• TASK REQUIREMENTS
Every entry in this listing should be written out exactly.

• RECORDS FOR THIS TASK

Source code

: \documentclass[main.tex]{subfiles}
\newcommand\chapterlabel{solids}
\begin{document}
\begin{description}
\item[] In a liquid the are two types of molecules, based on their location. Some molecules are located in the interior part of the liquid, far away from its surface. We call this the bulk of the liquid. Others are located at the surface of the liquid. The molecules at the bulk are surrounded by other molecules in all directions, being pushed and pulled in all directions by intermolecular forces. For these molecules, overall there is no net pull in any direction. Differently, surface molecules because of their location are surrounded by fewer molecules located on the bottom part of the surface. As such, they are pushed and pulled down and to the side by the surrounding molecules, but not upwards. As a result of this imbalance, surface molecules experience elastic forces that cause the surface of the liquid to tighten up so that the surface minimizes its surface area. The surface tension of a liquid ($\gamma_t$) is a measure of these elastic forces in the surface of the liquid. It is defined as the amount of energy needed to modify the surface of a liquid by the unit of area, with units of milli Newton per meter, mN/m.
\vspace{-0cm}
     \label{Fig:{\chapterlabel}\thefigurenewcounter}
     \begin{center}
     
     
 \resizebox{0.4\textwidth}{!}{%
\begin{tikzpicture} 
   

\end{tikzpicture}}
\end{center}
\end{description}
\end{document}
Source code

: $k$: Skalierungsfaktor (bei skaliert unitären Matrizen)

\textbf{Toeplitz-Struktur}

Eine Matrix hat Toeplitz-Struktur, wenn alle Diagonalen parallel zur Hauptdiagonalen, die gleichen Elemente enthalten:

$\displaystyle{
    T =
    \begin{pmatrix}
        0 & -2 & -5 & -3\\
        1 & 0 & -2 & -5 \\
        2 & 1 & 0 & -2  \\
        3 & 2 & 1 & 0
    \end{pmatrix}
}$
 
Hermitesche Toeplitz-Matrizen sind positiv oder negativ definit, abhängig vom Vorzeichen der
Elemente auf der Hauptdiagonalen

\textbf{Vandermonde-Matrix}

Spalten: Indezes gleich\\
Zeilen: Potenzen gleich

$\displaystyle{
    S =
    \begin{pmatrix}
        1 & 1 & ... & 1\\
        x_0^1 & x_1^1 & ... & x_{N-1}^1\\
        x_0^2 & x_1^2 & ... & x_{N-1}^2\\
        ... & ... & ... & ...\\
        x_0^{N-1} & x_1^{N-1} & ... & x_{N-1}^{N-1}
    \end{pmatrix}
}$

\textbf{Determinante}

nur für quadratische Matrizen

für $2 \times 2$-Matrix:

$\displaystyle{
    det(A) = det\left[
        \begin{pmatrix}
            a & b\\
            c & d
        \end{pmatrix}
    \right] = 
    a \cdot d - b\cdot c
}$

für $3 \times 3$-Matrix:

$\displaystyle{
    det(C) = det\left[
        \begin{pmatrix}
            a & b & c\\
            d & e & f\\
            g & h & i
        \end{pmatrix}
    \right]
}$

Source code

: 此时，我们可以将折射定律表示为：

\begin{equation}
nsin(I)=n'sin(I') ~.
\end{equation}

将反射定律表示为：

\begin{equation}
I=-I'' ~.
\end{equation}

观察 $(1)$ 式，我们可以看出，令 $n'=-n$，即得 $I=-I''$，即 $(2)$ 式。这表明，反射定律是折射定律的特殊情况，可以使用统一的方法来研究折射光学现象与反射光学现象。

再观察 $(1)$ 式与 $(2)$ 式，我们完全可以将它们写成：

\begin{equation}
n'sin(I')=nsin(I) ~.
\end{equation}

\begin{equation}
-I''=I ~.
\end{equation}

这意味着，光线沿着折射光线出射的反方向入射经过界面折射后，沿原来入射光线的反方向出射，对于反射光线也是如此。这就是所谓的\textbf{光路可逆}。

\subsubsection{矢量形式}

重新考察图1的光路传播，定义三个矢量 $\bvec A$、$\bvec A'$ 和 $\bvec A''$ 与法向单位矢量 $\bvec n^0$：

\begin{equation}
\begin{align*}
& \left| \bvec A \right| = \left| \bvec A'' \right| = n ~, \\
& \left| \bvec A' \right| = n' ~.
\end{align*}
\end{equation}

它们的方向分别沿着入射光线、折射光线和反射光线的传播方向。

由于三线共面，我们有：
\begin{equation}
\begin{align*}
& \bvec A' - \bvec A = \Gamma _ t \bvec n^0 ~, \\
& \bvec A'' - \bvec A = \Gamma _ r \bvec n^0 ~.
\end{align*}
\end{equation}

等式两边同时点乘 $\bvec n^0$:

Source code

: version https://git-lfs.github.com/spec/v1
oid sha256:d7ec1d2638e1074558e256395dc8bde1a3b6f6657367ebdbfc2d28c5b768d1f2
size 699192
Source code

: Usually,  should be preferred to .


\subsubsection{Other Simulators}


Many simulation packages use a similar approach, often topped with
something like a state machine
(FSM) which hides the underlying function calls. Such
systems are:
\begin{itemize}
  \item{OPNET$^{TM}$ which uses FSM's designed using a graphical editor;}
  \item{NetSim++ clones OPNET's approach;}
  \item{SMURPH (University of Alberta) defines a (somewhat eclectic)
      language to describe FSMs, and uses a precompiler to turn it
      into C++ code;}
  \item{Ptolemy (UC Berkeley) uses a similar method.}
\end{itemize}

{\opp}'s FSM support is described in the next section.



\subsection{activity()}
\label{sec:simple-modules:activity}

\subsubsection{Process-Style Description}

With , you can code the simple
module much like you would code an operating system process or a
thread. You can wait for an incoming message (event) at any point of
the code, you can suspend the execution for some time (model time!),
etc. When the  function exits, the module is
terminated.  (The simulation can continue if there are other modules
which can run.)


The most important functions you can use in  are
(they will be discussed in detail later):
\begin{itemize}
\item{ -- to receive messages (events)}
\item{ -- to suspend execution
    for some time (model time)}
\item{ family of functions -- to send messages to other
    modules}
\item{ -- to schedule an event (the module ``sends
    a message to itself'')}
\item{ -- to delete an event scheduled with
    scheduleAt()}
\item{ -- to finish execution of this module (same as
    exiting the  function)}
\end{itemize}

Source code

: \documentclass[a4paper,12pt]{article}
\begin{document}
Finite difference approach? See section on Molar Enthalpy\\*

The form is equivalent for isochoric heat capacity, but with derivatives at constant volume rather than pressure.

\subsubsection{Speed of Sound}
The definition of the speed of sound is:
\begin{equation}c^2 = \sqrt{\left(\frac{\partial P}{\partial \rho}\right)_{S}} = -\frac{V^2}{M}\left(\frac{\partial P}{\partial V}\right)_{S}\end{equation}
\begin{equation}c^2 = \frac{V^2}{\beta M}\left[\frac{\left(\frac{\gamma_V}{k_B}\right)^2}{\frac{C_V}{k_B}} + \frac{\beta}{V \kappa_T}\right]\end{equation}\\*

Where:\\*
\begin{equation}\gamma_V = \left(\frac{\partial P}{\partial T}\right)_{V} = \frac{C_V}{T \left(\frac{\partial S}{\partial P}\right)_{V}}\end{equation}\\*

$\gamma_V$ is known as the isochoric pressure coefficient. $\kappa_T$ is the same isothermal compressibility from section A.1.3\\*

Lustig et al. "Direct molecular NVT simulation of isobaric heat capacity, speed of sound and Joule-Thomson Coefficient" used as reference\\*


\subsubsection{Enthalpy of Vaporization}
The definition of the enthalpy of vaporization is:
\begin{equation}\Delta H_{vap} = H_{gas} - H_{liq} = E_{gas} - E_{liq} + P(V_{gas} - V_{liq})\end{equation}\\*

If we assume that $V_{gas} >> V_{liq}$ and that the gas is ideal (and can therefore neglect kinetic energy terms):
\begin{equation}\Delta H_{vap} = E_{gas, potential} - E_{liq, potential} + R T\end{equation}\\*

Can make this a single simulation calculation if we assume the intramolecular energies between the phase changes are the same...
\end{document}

• YOUR SOLUTION
Source code

: \documentclass[main.tex]{subfiles}
\newcommand\chapterlabel{solids}
\begin{document}
\begin{description}
\item[] In a liquid the are two types of molecules, based on their location. Some molecules are located in the interior part of the liquid, far away from its surface. We call this the bulk of the liquid. Others are located at the surface of the liquid. The molecules at the bulk are surrounded by other molecules in all directions, being pushed and pulled in all directions by intermolecular forces. For these molecules, overall there is no net pull in any direction. Differently, surface molecules because of their location are surrounded by fewer molecules located on the bottom part of the surface. As such, they are pushed and pulled down and to the side by the surrounding molecules, but not upwards. As a result of this imbalance, surface molecules experience elastic forces that cause the surface of the liquid to tighten up so that the surface minimizes its surface area. The surface tension of a liquid ($\gamma_t$) is a measure of these elastic forces in the surface of the liquid. It is defined as the amount of energy needed to modify the surface of a liquid by the unit of area, with units of milli Newton per meter, mN/m.
\vspace{-0cm}
     \label{Fig:{\chapterlabel}\thefigurenewcounter}
     \begin{center}
     
     
 \resizebox{0.4\textwidth}{!}{%
\begin{tikzpicture} 
   

\end{tikzpicture}}
\end{center}
\end{description}
\end{document}
Source code

: $k$: Skalierungsfaktor (bei skaliert unitären Matrizen)

\textbf{Toeplitz-Struktur}

Eine Matrix hat Toeplitz-Struktur, wenn alle Diagonalen parallel zur Hauptdiagonalen, die gleichen Elemente enthalten:

$\displaystyle{
    T =
    \begin{pmatrix}
        0 & -2 & -5 & -3\\
        1 & 0 & -2 & -5 \\
        2 & 1 & 0 & -2  \\
        3 & 2 & 1 & 0
    \end{pmatrix}
}$
 
Hermitesche Toeplitz-Matrizen sind positiv oder negativ definit, abhängig vom Vorzeichen der
Elemente auf der Hauptdiagonalen

\textbf{Vandermonde-Matrix}

Spalten: Indezes gleich\\
Zeilen: Potenzen gleich

$\displaystyle{
    S =
    \begin{pmatrix}
        1 & 1 & ... & 1\\
        x_0^1 & x_1^1 & ... & x_{N-1}^1\\
        x_0^2 & x_1^2 & ... & x_{N-1}^2\\
        ... & ... & ... & ...\\
        x_0^{N-1} & x_1^{N-1} & ... & x_{N-1}^{N-1}
    \end{pmatrix}
}$

\textbf{Determinante}

nur für quadratische Matrizen

für $2 \times 2$-Matrix:

$\displaystyle{
    det(A) = det\left[
        \begin{pmatrix}
            a & b\\
            c & d
        \end{pmatrix}
    \right] = 
    a \cdot d - b\cdot c
}$

für $3 \times 3$-Matrix:

$\displaystyle{
    det(C) = det\left[
        \begin{pmatrix}
            a & b & c\\
            d & e & f\\
            g & h & i
        \end{pmatrix}
    \right]
}$

Source code

: 此时，我们可以将折射定律表示为：

\begin{equation}
nsin(I)=n'sin(I') ~.
\end{equation}

将反射定律表示为：

\begin{equation}
I=-I'' ~.
\end{equation}

观察 $(1)$ 式，我们可以看出，令 $n'=-n$，即得 $I=-I''$，即 $(2)$ 式。这表明，反射定律是折射定律的特殊情况，可以使用统一的方法来研究折射光学现象与反射光学现象。

再观察 $(1)$ 式与 $(2)$ 式，我们完全可以将它们写成：

\begin{equation}
n'sin(I')=nsin(I) ~.
\end{equation}

\begin{equation}
-I''=I ~.
\end{equation}

这意味着，光线沿着折射光线出射的反方向入射经过界面折射后，沿原来入射光线的反方向出射，对于反射光线也是如此。这就是所谓的\textbf{光路可逆}。

\subsubsection{矢量形式}

重新考察图1的光路传播，定义三个矢量 $\bvec A$、$\bvec A'$ 和 $\bvec A''$ 与法向单位矢量 $\bvec n^0$：

\begin{equation}
\begin{align*}
& \left| \bvec A \right| = \left| \bvec A'' \right| = n ~, \\
& \left| \bvec A' \right| = n' ~.
\end{align*}
\end{equation}

它们的方向分别沿着入射光线、折射光线和反射光线的传播方向。

由于三线共面，我们有：
\begin{equation}
\begin{align*}
& \bvec A' - \bvec A = \Gamma _ t \bvec n^0 ~, \\
& \bvec A'' - \bvec A = \Gamma _ r \bvec n^0 ~.
\end{align*}
\end{equation}

等式两边同时点乘 $\bvec n^0$:

Source code

: version https://git-lfs.github.com/spec/v1
oid sha256:d7ec1d2638e1074558e256395dc8bde1a3b6f6657367ebdbfc2d28c5b768d1f2
size 699192
Source code

: Usually,  should be preferred to .


\subsubsection{Other Simulators}


Many simulation packages use a similar approach, often topped with
something like a state machine
(FSM) which hides the underlying function calls. Such
systems are:
\begin{itemize}
  \item{OPNET$^{TM}$ which uses FSM's designed using a graphical editor;}
  \item{NetSim++ clones OPNET's approach;}
  \item{SMURPH (University of Alberta) defines a (somewhat eclectic)
      language to describe FSMs, and uses a precompiler to turn it
      into C++ code;}
  \item{Ptolemy (UC Berkeley) uses a similar method.}
\end{itemize}

{\opp}'s FSM support is described in the next section.



\subsection{activity()}
\label{sec:simple-modules:activity}

\subsubsection{Process-Style Description}

With , you can code the simple
module much like you would code an operating system process or a
thread. You can wait for an incoming message (event) at any point of
the code, you can suspend the execution for some time (model time!),
etc. When the  function exits, the module is
terminated.  (The simulation can continue if there are other modules
which can run.)


The most important functions you can use in  are
(they will be discussed in detail later):
\begin{itemize}
\item{ -- to receive messages (events)}
\item{ -- to suspend execution
    for some time (model time)}
\item{ family of functions -- to send messages to other
    modules}
\item{ -- to schedule an event (the module ``sends
    a message to itself'')}
\item{ -- to delete an event scheduled with
    scheduleAt()}
\item{ -- to finish execution of this module (same as
    exiting the  function)}
\end{itemize}

Source code

: \documentclass[a4paper,12pt]{article}
\begin{document}
Finite difference approach? See section on Molar Enthalpy\\*

The form is equivalent for isochoric heat capacity, but with derivatives at constant volume rather than pressure.

\subsubsection{Speed of Sound}
The definition of the speed of sound is:
\begin{equation}c^2 = \sqrt{\left(\frac{\partial P}{\partial \rho}\right)_{S}} = -\frac{V^2}{M}\left(\frac{\partial P}{\partial V}\right)_{S}\end{equation}
\begin{equation}c^2 = \frac{V^2}{\beta M}\left[\frac{\left(\frac{\gamma_V}{k_B}\right)^2}{\frac{C_V}{k_B}} + \frac{\beta}{V \kappa_T}\right]\end{equation}\\*

Where:\\*
\begin{equation}\gamma_V = \left(\frac{\partial P}{\partial T}\right)_{V} = \frac{C_V}{T \left(\frac{\partial S}{\partial P}\right)_{V}}\end{equation}\\*

$\gamma_V$ is known as the isochoric pressure coefficient. $\kappa_T$ is the same isothermal compressibility from section A.1.3\\*

Lustig et al. "Direct molecular NVT simulation of isobaric heat capacity, speed of sound and Joule-Thomson Coefficient" used as reference\\*


\subsubsection{Enthalpy of Vaporization}
The definition of the enthalpy of vaporization is:
\begin{equation}\Delta H_{vap} = H_{gas} - H_{liq} = E_{gas} - E_{liq} + P(V_{gas} - V_{liq})\end{equation}\\*

If we assume that $V_{gas} >> V_{liq}$ and that the gas is ideal (and can therefore neglect kinetic energy terms):
\begin{equation}\Delta H_{vap} = E_{gas, potential} - E_{liq, potential} + R T\end{equation}\\*

Can make this a single simulation calculation if we assume the intramolecular energies between the phase changes are the same...
\end{document}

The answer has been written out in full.